Wednesday, August 22, 2012

Sharon James is quoted on page 6 of Autumn of the Patriarch, Forgetting to Live saying something like this: Rome was founded on swift destructive violence and its settlement was a long process. Aaron Bady continues to comment that the founding of Macondo is nothing like the founding of Rome. I care to differ. I believe the quote regarding Rome could simply be substituted with the words Macondo, Prudencio Aguilar, and Marquez. It would then read, "these two acts are so different — the one a slow, constructive struggle to settle down and build a civilization, the other a swift, destructive act of enraged killing — that by placing them in such prominent symmetry and using the same word of them, Marquez calls attention to the relationship between them…In linking the slow founding of Macondo to the swift stabbing of Prudencio Aguilar, Marquez suggests that the former rests on the latter. Thus he shows the violence and fury beneath the founding of Macondo." I believe that the founding of Rome and the founding of Macondo are essentially one in the same. They both were created upon violence, albeit Jose Arcadio Buendia is fleeing violence, and both Macondo and Rome took a while to establish and settle down and become a civilization. I think that Bady is wrong in his assertion that, "The most important thing to say about Gabo's epic might be that it thinks non of these things." So I ask that you all think about this point and consider is validity because I see nothing wrong with my reasoning and cannot figure out why Bady would make such a point.
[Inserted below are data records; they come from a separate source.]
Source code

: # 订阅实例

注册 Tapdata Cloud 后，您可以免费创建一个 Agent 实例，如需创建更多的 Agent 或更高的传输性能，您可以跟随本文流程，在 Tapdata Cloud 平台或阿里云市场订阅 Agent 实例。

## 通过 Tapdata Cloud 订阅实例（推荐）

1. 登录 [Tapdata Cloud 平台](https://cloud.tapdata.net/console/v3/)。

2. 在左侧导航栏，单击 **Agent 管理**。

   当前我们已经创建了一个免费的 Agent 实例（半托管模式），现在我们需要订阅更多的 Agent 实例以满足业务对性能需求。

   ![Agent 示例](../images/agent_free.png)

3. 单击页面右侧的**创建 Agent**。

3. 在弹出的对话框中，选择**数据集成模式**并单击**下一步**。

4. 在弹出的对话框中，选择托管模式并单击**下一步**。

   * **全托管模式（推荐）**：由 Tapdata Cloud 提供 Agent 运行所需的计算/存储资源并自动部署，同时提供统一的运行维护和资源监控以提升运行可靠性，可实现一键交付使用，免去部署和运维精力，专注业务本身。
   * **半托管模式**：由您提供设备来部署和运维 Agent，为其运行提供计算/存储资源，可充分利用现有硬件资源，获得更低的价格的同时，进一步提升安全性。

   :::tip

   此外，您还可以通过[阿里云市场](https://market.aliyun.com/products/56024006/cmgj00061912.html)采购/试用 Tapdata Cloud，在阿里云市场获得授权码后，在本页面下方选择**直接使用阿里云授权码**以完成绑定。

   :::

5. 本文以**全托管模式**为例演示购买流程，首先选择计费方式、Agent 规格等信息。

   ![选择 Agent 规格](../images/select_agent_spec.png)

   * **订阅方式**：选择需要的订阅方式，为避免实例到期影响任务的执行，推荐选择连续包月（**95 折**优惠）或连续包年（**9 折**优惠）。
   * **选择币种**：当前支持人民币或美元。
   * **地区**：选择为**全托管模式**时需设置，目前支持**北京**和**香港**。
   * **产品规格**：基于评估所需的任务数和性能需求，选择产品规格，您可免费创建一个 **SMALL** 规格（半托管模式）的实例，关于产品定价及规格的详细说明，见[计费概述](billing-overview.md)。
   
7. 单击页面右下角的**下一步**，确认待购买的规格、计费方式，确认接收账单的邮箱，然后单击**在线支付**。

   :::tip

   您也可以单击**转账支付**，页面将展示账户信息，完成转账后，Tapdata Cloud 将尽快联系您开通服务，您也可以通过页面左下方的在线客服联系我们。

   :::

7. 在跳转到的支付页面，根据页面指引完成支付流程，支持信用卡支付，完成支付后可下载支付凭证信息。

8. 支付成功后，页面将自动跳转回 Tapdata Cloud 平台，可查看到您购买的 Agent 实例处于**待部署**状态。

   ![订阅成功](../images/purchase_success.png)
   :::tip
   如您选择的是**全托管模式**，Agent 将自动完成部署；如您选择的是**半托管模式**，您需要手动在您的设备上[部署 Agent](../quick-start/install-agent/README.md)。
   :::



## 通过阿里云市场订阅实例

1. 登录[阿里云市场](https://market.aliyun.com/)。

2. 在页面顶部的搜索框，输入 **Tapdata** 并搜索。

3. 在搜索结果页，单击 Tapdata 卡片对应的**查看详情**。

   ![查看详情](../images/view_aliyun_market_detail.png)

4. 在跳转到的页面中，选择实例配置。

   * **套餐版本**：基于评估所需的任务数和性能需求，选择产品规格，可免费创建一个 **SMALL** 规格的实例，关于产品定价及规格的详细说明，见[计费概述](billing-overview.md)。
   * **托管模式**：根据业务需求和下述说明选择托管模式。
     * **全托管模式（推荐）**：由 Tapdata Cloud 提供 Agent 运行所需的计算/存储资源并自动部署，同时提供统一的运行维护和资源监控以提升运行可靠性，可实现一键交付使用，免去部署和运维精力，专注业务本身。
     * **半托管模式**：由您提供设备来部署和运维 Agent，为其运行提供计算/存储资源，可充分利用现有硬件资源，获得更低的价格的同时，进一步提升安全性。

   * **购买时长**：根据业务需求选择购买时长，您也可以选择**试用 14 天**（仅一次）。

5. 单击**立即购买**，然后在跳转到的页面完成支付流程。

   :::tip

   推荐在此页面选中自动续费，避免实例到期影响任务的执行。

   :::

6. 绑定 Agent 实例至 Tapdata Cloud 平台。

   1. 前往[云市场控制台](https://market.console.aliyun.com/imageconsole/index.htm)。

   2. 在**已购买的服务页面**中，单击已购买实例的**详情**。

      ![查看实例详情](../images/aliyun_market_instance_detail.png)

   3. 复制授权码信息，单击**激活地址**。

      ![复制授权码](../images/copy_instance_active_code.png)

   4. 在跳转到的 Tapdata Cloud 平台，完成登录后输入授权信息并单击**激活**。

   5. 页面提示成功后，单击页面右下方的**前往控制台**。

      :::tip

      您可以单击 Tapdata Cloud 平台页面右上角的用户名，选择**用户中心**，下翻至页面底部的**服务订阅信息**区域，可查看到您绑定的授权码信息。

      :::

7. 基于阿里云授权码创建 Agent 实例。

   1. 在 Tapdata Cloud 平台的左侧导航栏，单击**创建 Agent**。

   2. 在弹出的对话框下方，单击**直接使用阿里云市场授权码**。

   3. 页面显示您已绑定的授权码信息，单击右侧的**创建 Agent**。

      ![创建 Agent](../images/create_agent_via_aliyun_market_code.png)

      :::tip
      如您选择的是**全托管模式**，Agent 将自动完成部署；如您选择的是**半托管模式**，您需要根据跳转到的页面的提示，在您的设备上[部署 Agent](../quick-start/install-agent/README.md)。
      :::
Does anyone know how to explain this to me?

1 comment:

Linz A said...

Personally, I think Macondo was different from Rome. It wasn't really founded on fury and violence - they were feeling their own guilt. Men without guilt don't see ghosts. They fled their home because of the guilt of the deed, not out of violence. Then, Macondo was not created out of violence. Its start was relatively peaceful, everyone was young and no one had died - it is compared to the garden of Eden (which does not sound like violent Rome at all). So, I think Macondo was nothing like Rome.